Essentially, Bhattacharya’s emitter is a single nanowire made of gallium nitride with a very small region of indium gallium nitride that behaves as a quantum dot. A quantum dot is a nanostructure that can generate a bit of information. In the binary code of conventional computers, a bit is a 0 or a 1. A quantum bit can be either or both at the same time.

The semiconducting materials the new emitter is made of are commonly used in LEDs and solar cells. The researchers grew the nanowires on a wafer of silicon. Because their technique is silicon-based, the infrastructure to manufacture the emitters on a larger scale already exists.

“This is a big step in that it produces the pathway to realizing a practical electrically injected single-photon emitter. Key enablers of the new technology are size and compactness,” Bhattacharya explained.

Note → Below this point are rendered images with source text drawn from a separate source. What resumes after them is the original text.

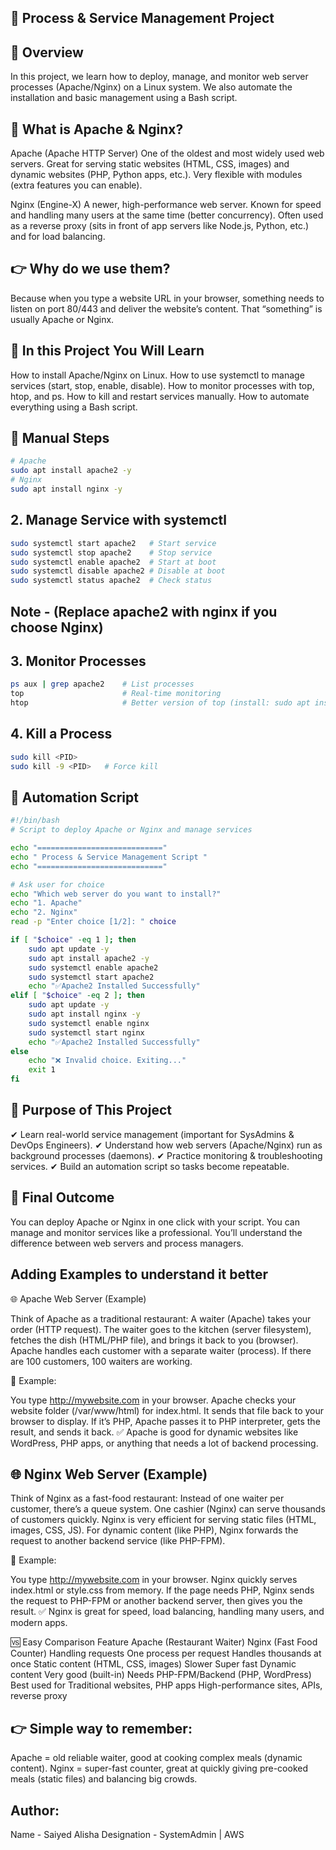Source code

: ## 📘 Process & Service Management Project
## 🔹 Overview

In this project, we learn how to deploy, manage, and monitor web server processes (Apache/Nginx) on a Linux system.
We also automate the installation and basic management using a Bash script.

## 🔹 What is Apache & Nginx?

Apache (Apache HTTP Server)
One of the oldest and most widely used web servers.
Great for serving static websites (HTML, CSS, images) and dynamic websites (PHP, Python apps, etc.).
Very flexible with modules (extra features you can enable).

Nginx (Engine-X)
A newer, high-performance web server.
Known for speed and handling many users at the same time (better concurrency).
Often used as a reverse proxy (sits in front of app servers like Node.js, Python, etc.) and for load balancing.

## 👉 Why do we use them?
Because when you type a website URL in your browser, something needs to listen on port 80/443 and deliver the website’s content. 
That “something” is usually Apache or Nginx.

## 🔹 In this Project You Will Learn

How to install Apache/Nginx on Linux.
How to use systemctl to manage services (start, stop, enable, disable).
How to monitor processes with top, htop, and ps.
How to kill and restart services manually.
How to automate everything using a Bash script.

## 🔹 Manual Steps 

```bash
# Apache
sudo apt install apache2 -y  
# Nginx
sudo apt install nginx -y

```
## 2. Manage Service with systemctl
```bash
sudo systemctl start apache2   # Start service
sudo systemctl stop apache2    # Stop service
sudo systemctl enable apache2  # Start at boot
sudo systemctl disable apache2 # Disable at boot
sudo systemctl status apache2  # Check status
```

## Note - (Replace apache2 with nginx if you choose Nginx)
## 3. Monitor Processes
```bash
ps aux | grep apache2    # List processes
top                      # Real-time monitoring
htop                     # Better version of top (install: sudo apt install htop -y)
```

## 4. Kill a Process
```bash
sudo kill <PID>
sudo kill -9 <PID>   # Force kill
```

## 🔹 Automation Script
```bash
#!/bin/bash
# Script to deploy Apache or Nginx and manage services

echo "============================"
echo " Process & Service Management Script "
echo "============================"

# Ask user for choice
echo "Which web server do you want to install?"
echo "1. Apache"
echo "2. Nginx"
read -p "Enter choice [1/2]: " choice

if [ "$choice" -eq 1 ]; then
    sudo apt update -y
    sudo apt install apache2 -y
    sudo systemctl enable apache2
    sudo systemctl start apache2
    echo "✅Apache2 Installed Successfully"
elif [ "$choice" -eq 2 ]; then
    sudo apt update -y
    sudo apt install nginx -y
    sudo systemctl enable nginx
    sudo systemctl start nginx
    echo "✅Apache2 Installed Successfully"
else
    echo "❌ Invalid choice. Exiting..."
    exit 1
fi
```

## 🔹 Purpose of This Project

✔ Learn real-world service management (important for SysAdmins & DevOps Engineers).
✔ Understand how web servers (Apache/Nginx) run as background processes (daemons).
✔ Practice monitoring & troubleshooting services.
✔ Build an automation script so tasks become repeatable.

## 🔹 Final Outcome

You can deploy Apache or Nginx in one click with your script.
You can manage and monitor services like a professional.
You’ll understand the difference between web servers and process managers.


## Adding Examples to understand it better

🌐 Apache Web Server (Example)

Think of Apache as a traditional restaurant:
A waiter (Apache) takes your order (HTTP request).
The waiter goes to the kitchen (server filesystem), fetches the dish (HTML/PHP file), and brings it back to you (browser).
Apache handles each customer with a separate waiter (process). If there are 100 customers, 100 waiters are working.

📌 Example:

You type http://mywebsite.com in your browser.
Apache checks your website folder (/var/www/html) for index.html.
It sends that file back to your browser to display.
If it’s PHP, Apache passes it to PHP interpreter, gets the result, and sends it back.
✅ Apache is good for dynamic websites like WordPress, PHP apps, or anything that needs a lot of backend processing.


## 🌐 Nginx Web Server (Example)

Think of Nginx as a fast-food restaurant:
Instead of one waiter per customer, there’s a queue system. One cashier (Nginx) can serve thousands of customers quickly.
Nginx is very efficient for serving static files (HTML, images, CSS, JS).
For dynamic content (like PHP), Nginx forwards the request to another backend service (like PHP-FPM).

📌 Example:

You type http://mywebsite.com in your browser.
Nginx quickly serves index.html or style.css from memory.
If the page needs PHP, Nginx sends the request to PHP-FPM or another backend server, then gives you the result.
✅ Nginx is great for speed, load balancing, handling many users, and modern apps.

🆚 Easy Comparison
Feature                   	Apache (Restaurant Waiter)	                       Nginx (Fast Food Counter)
Handling requests	          One process per request                            Handles thousands at once
Static content
(HTML, CSS, images)	         Slower	                                           Super fast
Dynamic content              Very good (built-in)	                             Needs PHP-FPM/Backend
(PHP, WordPress)	                     
Best used for	                Traditional websites, PHP apps	                  High-performance sites, APIs, reverse proxy

## 👉 Simple way to remember:

Apache = old reliable waiter, good at cooking complex meals (dynamic content).
Nginx = super-fast counter, great at quickly giving pre-cooked meals (static files) and balancing big crowds.

## Author:
Name - Saiyed Alisha
Designation - SystemAdmin | AWS

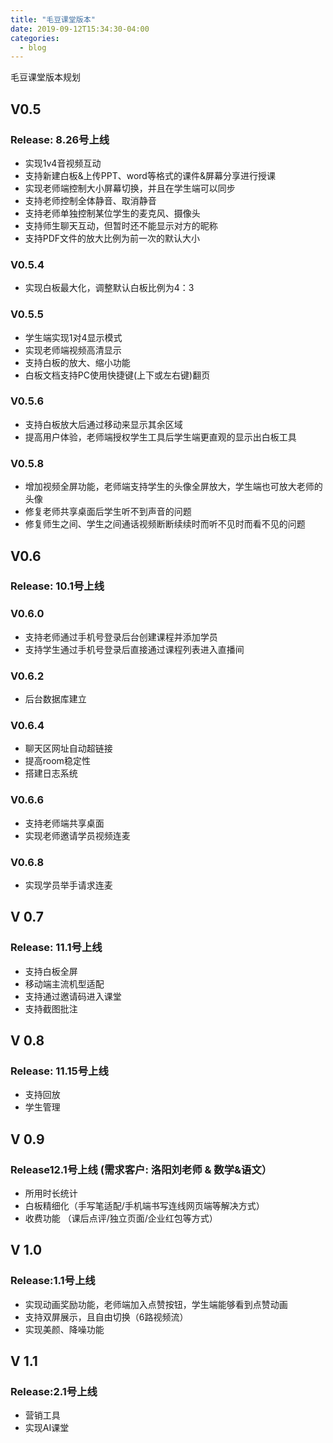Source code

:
 ```yaml
---
title: "毛豆课堂版本"
date: 2019-09-12T15:34:30-04:00
categories:
  - blog
---
```


毛豆课堂版本规划

## V0.5

### Release: 8.26号上线

- 实现1v4音视频互动
- 支持新建白板&上传PPT、word等格式的课件&屏幕分享进行授课
- 实现老师端控制大小屏幕切换，并且在学生端可以同步
- 支持老师控制全体静音、取消静音
- 支持老师单独控制某位学生的麦克风、摄像头
- 支持师生聊天互动，但暂时还不能显示对方的昵称
- 支持PDF文件的放大比例为前一次的默认大小

### V0.5.4

- 实现白板最大化，调整默认白板比例为4：3

### V0.5.5

- 学生端实现1对4显示模式
- 实现老师端视频高清显示
- 支持白板的放大、缩小功能
- 白板文档支持PC使用快捷键(上下或左右键)翻页

### V0.5.6

- 支持白板放大后通过移动来显示其余区域
- 提高用户体验，老师端授权学生工具后学生端更直观的显示出白板工具

### V0.5.8

- 增加视频全屏功能，老师端支持学生的头像全屏放大，学生端也可放大老师的头像
- 修复老师共享桌面后学生听不到声音的问题
- 修复师生之间、学生之间通话视频断断续续时而听不见时而看不见的问题

## V0.6

### Release: 10.1号上线

### V0.6.0

- 支持老师通过手机号登录后台创建课程并添加学员
- 支持学生通过手机号登录后直接通过课程列表进入直播间

### V0.6.2

- 后台数据库建立

### V0.6.4

- 聊天区网址自动超链接
- 提高room稳定性
- 搭建日志系统

### V0.6.6

- 支持老师端共享桌面
- 实现老师邀请学员视频连麦

### V0.6.8

- 实现学员举手请求连麦

## V 0.7

### Release: 11.1号上线

- 支持白板全屏
- 移动端主流机型适配
- 支持通过邀请码进入课堂
- 支持截图批注

## V 0.8

### Release: 11.15号上线  

- 支持回放
- 学生管理

## V 0.9

### Release12.1号上线  (需求客户:   洛阳刘老师 & 数学&语文）

- 所用时长统计
- 白板精细化（手写笔适配/手机端书写连线网页端等解决方式）
- 收费功能 （课后点评/独立页面/企业红包等方式）

## V 1.0

### Release:1.1号上线

- 实现动画奖励功能，老师端加入点赞按钮，学生端能够看到点赞动画
- 支持双屏展示，且自由切换（6路视频流）
- 实现美颜、降噪功能

## V 1.1

### Release:2.1号上线

- 营销工具
- 实现AI课堂
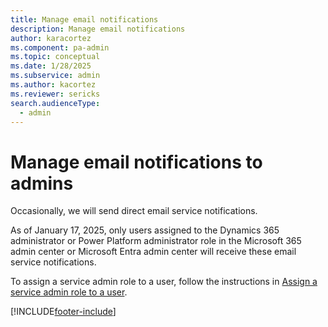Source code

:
 ```yaml
---
title: Manage email notifications 
description: Manage email notifications
author: karacortez
ms.component: pa-admin
ms.topic: conceptual
ms.date: 1/28/2025
ms.subservice: admin
ms.author: kacortez
ms.reviewer: sericks
search.audienceType: 
  - admin
---
```

# Manage email notifications to admins

Occasionally, we will send direct email service notifications. 

As of January 17, 2025, only users assigned to the Dynamics 365 administrator or Power Platform administrator role in the Microsoft 365 admin center or Microsoft Entra admin center will receive these email service notifications. 

To assign a service admin role to a user, follow the instructions in [Assign a service admin role to a user](use-service-admin-role-manage-tenant.md#assign-a-service-admin-role-to-a-user).


[!INCLUDE[footer-include](../includes/footer-banner.md)]
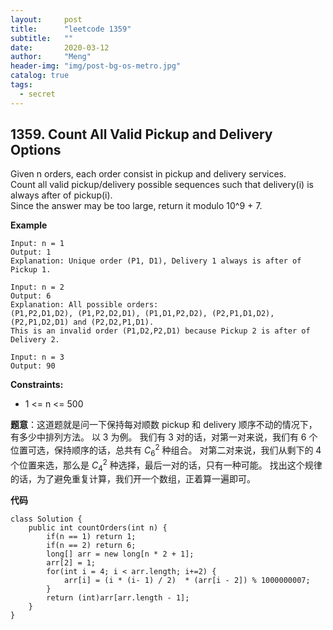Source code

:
 ```yaml
---
layout:     post
title:      "leetcode 1359"
subtitle:   ""
date:       2020-03-12
author:     "Meng"
header-img: "img/post-bg-os-metro.jpg"
catalog: true
tags:
  - secret
---
```


## 1359. Count All Valid Pickup and Delivery Options

Given n orders, each order consist in pickup and delivery services.  
Count all valid pickup/delivery possible sequences such that delivery(i) is always after of pickup(i).  
Since the answer may be too large, return it modulo 10^9 + 7.

**Example**

```
Input: n = 1
Output: 1
Explanation: Unique order (P1, D1), Delivery 1 always is after of Pickup 1.

Input: n = 2
Output: 6
Explanation: All possible orders:
(P1,P2,D1,D2), (P1,P2,D2,D1), (P1,D1,P2,D2), (P2,P1,D1,D2), (P2,P1,D2,D1) and (P2,D2,P1,D1).
This is an invalid order (P1,D2,P2,D1) because Pickup 2 is after of Delivery 2.

Input: n = 3
Output: 90
```
**Constraints:**
- 1 <= n <= 500

**题意**：这道题就是问一下保持每对顺数 pickup 和 delivery 顺序不动的情况下， 有多少中排列方法。 以 3 为例。 我们有 3 对的话，对第一对来说，我们有 6 个位置可选，保持顺序的话，总共有 $C_{6}^{2}$ 种组合。 对第二对来说，我们从剩下的 4 个位置来选，那么是 $C_{4}^{2}$ 种选择，最后一对的话，只有一种可能。 找出这个规律的话，为了避免重复计算，我们开一个数组，正着算一遍即可。

**代码**
```
class Solution {
    public int countOrders(int n) {
        if(n == 1) return 1;
        if(n == 2) return 6;
        long[] arr = new long[n * 2 + 1];
        arr[2] = 1;
        for(int i = 4; i < arr.length; i+=2) {
            arr[i] = (i * (i- 1) / 2)  * (arr[i - 2]) % 1000000007;
        }
        return (int)arr[arr.length - 1];
    }
}
```
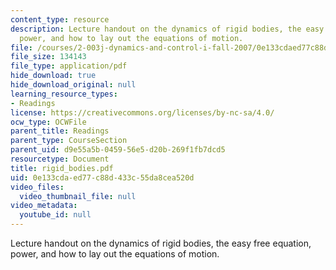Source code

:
 ```yaml
---
content_type: resource
description: Lecture handout on the dynamics of rigid bodies, the easy free equation,
  power, and how to lay out the equations of motion.
file: /courses/2-003j-dynamics-and-control-i-fall-2007/0e133cdaed77c88d433c55da8cea520d_rigid_bodies.pdf
file_size: 134143
file_type: application/pdf
hide_download: true
hide_download_original: null
learning_resource_types:
- Readings
license: https://creativecommons.org/licenses/by-nc-sa/4.0/
ocw_type: OCWFile
parent_title: Readings
parent_type: CourseSection
parent_uid: d9e55a5b-0459-56e5-d20b-269f1fb7dcd5
resourcetype: Document
title: rigid_bodies.pdf
uid: 0e133cda-ed77-c88d-433c-55da8cea520d
video_files:
  video_thumbnail_file: null
video_metadata:
  youtube_id: null
---
```

Lecture handout on the dynamics of rigid bodies, the easy free equation, power, and how to lay out the equations of motion.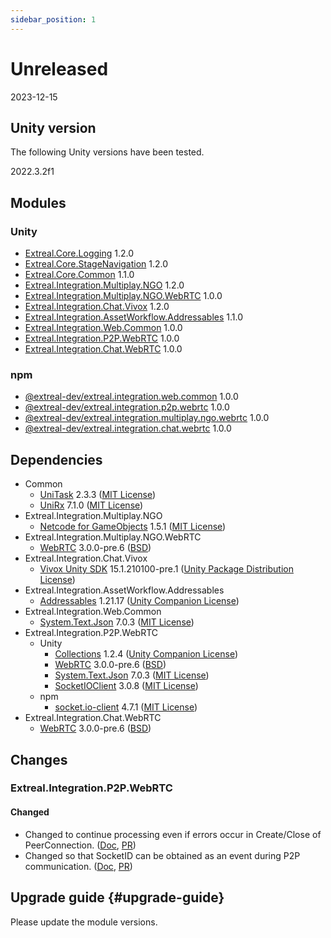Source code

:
 ```yaml
---
sidebar_position: 1
---
```


# Unreleased

2023-12-15

## Unity version

The following Unity versions have been tested.

2022.3.2f1

## Modules

### Unity

- [Extreal.Core.Logging](https://github.com/extreal-dev/Extreal.Core.Logging) 1.2.0
- [Extreal.Core.StageNavigation](https://github.com/extreal-dev/Extreal.Core.StageNavigation) 1.2.0
- [Extreal.Core.Common](https://github.com/extreal-dev/Extreal.Core.Common) 1.1.0
- [Extreal.Integration.Multiplay.NGO](https://github.com/extreal-dev/Extreal.Integration.Multiplay.NGO) 1.2.0
- [Extreal.Integration.Multiplay.NGO.WebRTC](https://github.com/extreal-dev/Extreal.Integration.Multiplay.NGO.WebRTC) 1.0.0
- [Extreal.Integration.Chat.Vivox](https://github.com/extreal-dev/Extreal.Integration.Chat.Vivox) 1.2.0
- [Extreal.Integration.AssetWorkflow.Addressables](https://github.com/extreal-dev/Extreal.Integration.AssetWorkflow.Addressables) 1.1.0
- [Extreal.Integration.Web.Common](https://github.com/extreal-dev/Extreal.Integration.Web.Common) 1.0.0
- [Extreal.Integration.P2P.WebRTC](https://github.com/extreal-dev/Extreal.Integration.P2P.WebRTC) 1.0.0
- [Extreal.Integration.Chat.WebRTC](https://github.com/extreal-dev/Extreal.Integration.Chat.WebRTC) 1.0.0

### npm

- [@extreal-dev/extreal.integration.web.common](https://www.npmjs.com/package/@extreal-dev/extreal.integration.web.common) 1.0.0
- [@extreal-dev/extreal.integration.p2p.webrtc](https://www.npmjs.com/package/@extreal-dev/extreal.integration.p2p.webrtc) 1.0.0
- [@extreal-dev/extreal.integration.multiplay.ngo.webrtc](https://www.npmjs.com/package/@extreal-dev/extreal.integration.multiplay.ngo.webrtc) 1.0.0
- [@extreal-dev/extreal.integration.chat.webrtc](https://www.npmjs.com/package/@extreal-dev/extreal.integration.chat.webrtc) 1.0.0

## Dependencies

- Common
  - [UniTask](https://github.com/Cysharp/UniTask) 2.3.3 ([MIT License](https://github.com/Cysharp/UniTask/blob/master/LICENSE))
  - [UniRx](https://github.com/neuecc/UniRx) 7.1.0 ([MIT License](https://github.com/neuecc/UniRx/blob/master/LICENSE))
- Extreal.Integration.Multiplay.NGO
  - [Netcode for GameObjects](https://github.com/Unity-Technologies/com.unity.netcode.gameobjects) 1.5.1 ([MIT License](https://github.com/Unity-Technologies/com.unity.netcode.gameobjects/blob/develop/LICENSE.md))
- Extreal.Integration.Multiplay.NGO.WebRTC
  - [WebRTC](https://docs.unity3d.com/Packages/com.unity.webrtc@3.0/manual/index.html) 3.0.0-pre.6 ([BSD](https://docs.unity3d.com/Packages/com.unity.webrtc@3.0/license/Third%20Party%20Notices.html))
- Extreal.Integration.Chat.Vivox
  - [Vivox Unity SDK](https://docs.vivox.com/v5/general/unity/15_1_210000/en-us/Default.htm) 15.1.210100-pre.1 ([Unity Package Distribution License](https://unity.com/legal/licenses/unity-package-distribution-license))
- Extreal.Integration.AssetWorkflow.Addressables
  - [Addressables](https://docs.unity3d.com/Packages/com.unity.addressables@1.21/manual/index.html) 1.21.17 ([Unity Companion License](https://unity.com/legal/licenses/unity-companion-license))
- Extreal.Integration.Web.Common
  - [System.Text.Json](https://learn.microsoft.com/ja-jp/dotnet/api/system.text.json) 7.0.3 ([MIT License](https://github.com/dotnet/runtime/blob/main/LICENSE.TXT))
- Extreal.Integration.P2P.WebRTC
  - Unity
    - [Collections](https://docs.unity3d.com/Packages/com.unity.collections@1.2/manual/index.html) 1.2.4 ([Unity Companion License](https://unity.com/legal/licenses/unity-companion-license))
    - [WebRTC](https://docs.unity3d.com/Packages/com.unity.webrtc@3.0/manual/index.html) 3.0.0-pre.6 ([BSD](https://docs.unity3d.com/Packages/com.unity.webrtc@3.0/license/Third%20Party%20Notices.html))
    - [System.Text.Json](https://learn.microsoft.com/ja-jp/dotnet/api/system.text.json) 7.0.3 ([MIT License](https://github.com/dotnet/runtime/blob/main/LICENSE.TXT))
    - [SocketIOClient](https://github.com/doghappy/socket.io-client-csharp) 3.0.8 ([MIT License](https://github.com/doghappy/socket.io-client-csharp/blob/master/LICENSE))
  - npm
    - [socket.io-client](https://www.npmjs.com/package/socket.io-client) 4.7.1 ([MIT License](https://github.com/socketio/socket.io-client/blob/main/LICENSE))
- Extreal.Integration.Chat.WebRTC
  - [WebRTC](https://docs.unity3d.com/Packages/com.unity.webrtc@3.0/manual/index.html) 3.0.0-pre.6 ([BSD](https://docs.unity3d.com/Packages/com.unity.webrtc@3.0/license/Third%20Party%20Notices.html))

## Changes
### Extreal.Integration.P2P.WebRTC
#### Changed
- Changed to continue processing even if errors occur in Create/Close of PeerConnection. ([Doc](../integration/p2p.webrtc.md), [PR](https://github.com/extreal-dev/Extreal.Integration.P2P.WebRTC/pull/9))
- Changed so that SocketID can be obtained as an event during P2P communication. ([Doc](../integration/p2p.webrtc.md), [PR](https://github.com/extreal-dev/Extreal.Guide/pull/58))

## Upgrade guide {#upgrade-guide}

Please update the module versions.
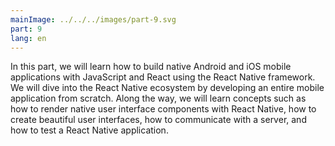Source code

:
 ```yaml
---
mainImage: ../../../images/part-9.svg
part: 9
lang: en
---
```


<div class="intro">

In this part, we will learn how to build native Android and iOS mobile applications with JavaScript and React using the React Native framework.
We will dive into the React Native ecosystem by developing an entire mobile application from scratch.
Along the way, we will learn concepts such as how to render native user interface components with React Native, how to create beautiful user interfaces, how to communicate with a server, and how to test a React Native application.

</div>

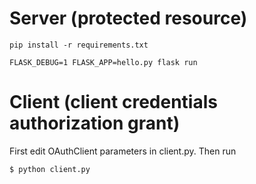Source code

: # Server (protected resource)

```
pip install -r requirements.txt

FLASK_DEBUG=1 FLASK_APP=hello.py flask run
```

# Client (client credentials authorization grant)

First edit OAuthClient parameters in client.py. Then run
```
$ python client.py
```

“By making the diameter of the nanowire very small and by altering the composition over a very small section of it, a quantum dot is realized. The quantum dot emits single-photons upon electrical excitation.”

The U-M emitter is fueled by electricity, rather than light—another aspect that makes it more practical. And each photon it emits possesses the same degree of linear polarization. Polarization refers to the orientation of the electric field of a beam of light. Most other single-photon emitters release light particles with a random polarization.

“Half might have one polarization and the other half might have the other. So in cryptic message, if you want to code them, you would only be able to use 50 percent of the photons. With our device, you could use almost all of them,” Bhattacharya added.

The above-mentioned device currently operates at cold temperatures, but researchers are working on one that operates closer to room temperature.